Task brief:
Work out how many lines of this material hold the word "堂堂正正中国人". Write only that number.

########

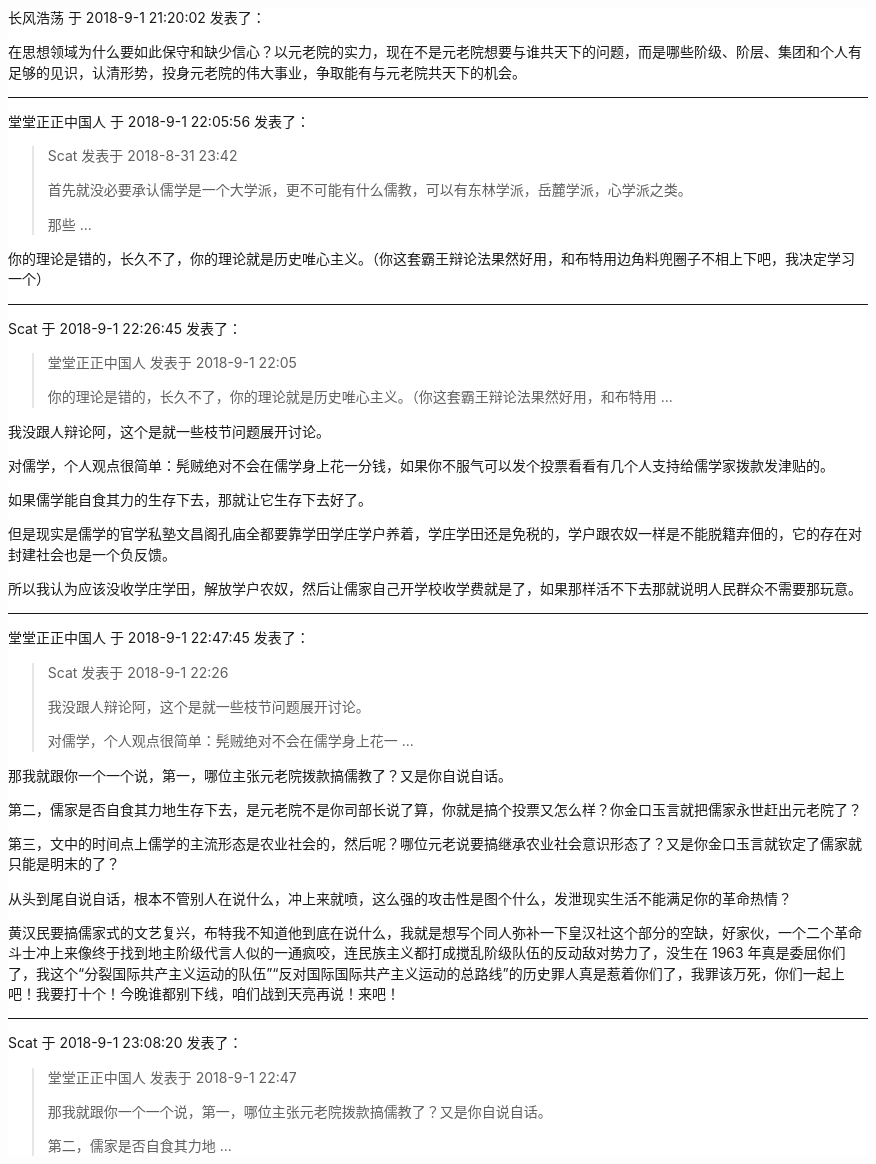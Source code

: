 
长风浩荡 于 2018-9-1 21:20:02 发表了：

在思想领域为什么要如此保守和缺少信心？以元老院的实力，现在不是元老院想要与谁共天下的问题，而是哪些阶级、阶层、集团和个人有足够的见识，认清形势，投身元老院的伟大事业，争取能有与元老院共天下的机会。

---

堂堂正正中国人 于 2018-9-1 22:05:56 发表了：

> Scat 发表于 2018-8-31 23:42
>
> 首先就没必要承认儒学是一个大学派，更不可能有什么儒教，可以有东林学派，岳麓学派，心学派之类。
>
> 那些 ...

你的理论是错的，长久不了，你的理论就是历史唯心主义。（你这套霸王辩论法果然好用，和布特用边角料兜圈子不相上下吧，我决定学习一个）

---

Scat 于 2018-9-1 22:26:45 发表了：

> 堂堂正正中国人 发表于 2018-9-1 22:05
>
> 你的理论是错的，长久不了，你的理论就是历史唯心主义。（你这套霸王辩论法果然好用，和布特用 ...

我没跟人辩论阿，这个是就一些枝节问题展开讨论。

对儒学，个人观点很简单：髡贼绝对不会在儒学身上花一分钱，如果你不服气可以发个投票看看有几个人支持给儒学家拨款发津贴的。

如果儒学能自食其力的生存下去，那就让它生存下去好了。

但是现实是儒学的官学私塾文昌阁孔庙全都要靠学田学庄学户养着，学庄学田还是免税的，学户跟农奴一样是不能脱籍弃佃的，它的存在对封建社会也是一个负反馈。

所以我认为应该没收学庄学田，解放学户农奴，然后让儒家自己开学校收学费就是了，如果那样活不下去那就说明人民群众不需要那玩意。

---

堂堂正正中国人 于 2018-9-1 22:47:45 发表了：

> Scat 发表于 2018-9-1 22:26
>
> 我没跟人辩论阿，这个是就一些枝节问题展开讨论。
>
> 对儒学，个人观点很简单：髡贼绝对不会在儒学身上花一 ...

那我就跟你一个一个说，第一，哪位主张元老院拨款搞儒教了？又是你自说自话。

第二，儒家是否自食其力地生存下去，是元老院不是你司部长说了算，你就是搞个投票又怎么样？你金口玉言就把儒家永世赶出元老院了？

第三，文中的时间点上儒学的主流形态是农业社会的，然后呢？哪位元老说要搞继承农业社会意识形态了？又是你金口玉言就钦定了儒家就只能是明末的了？

从头到尾自说自话，根本不管别人在说什么，冲上来就喷，这么强的攻击性是图个什么，发泄现实生活不能满足你的革命热情？

黄汉民要搞儒家式的文艺复兴，布特我不知道他到底在说什么，我就是想写个同人弥补一下皇汉社这个部分的空缺，好家伙，一个二个革命斗士冲上来像终于找到地主阶级代言人似的一通疯咬，连民族主义都打成搅乱阶级队伍的反动敌对势力了，没生在 1963 年真是委屈你们了，我这个“分裂国际共产主义运动的队伍”“反对国际国际共产主义运动的总路线”的历史罪人真是惹着你们了，我罪该万死，你们一起上吧！我要打十个！今晚谁都别下线，咱们战到天亮再说！来吧！

---

Scat 于 2018-9-1 23:08:20 发表了：

> 堂堂正正中国人 发表于 2018-9-1 22:47
>
> 那我就跟你一个一个说，第一，哪位主张元老院拨款搞儒教了？又是你自说自话。
>
> 第二，儒家是否自食其力地 ...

########

Written response:
4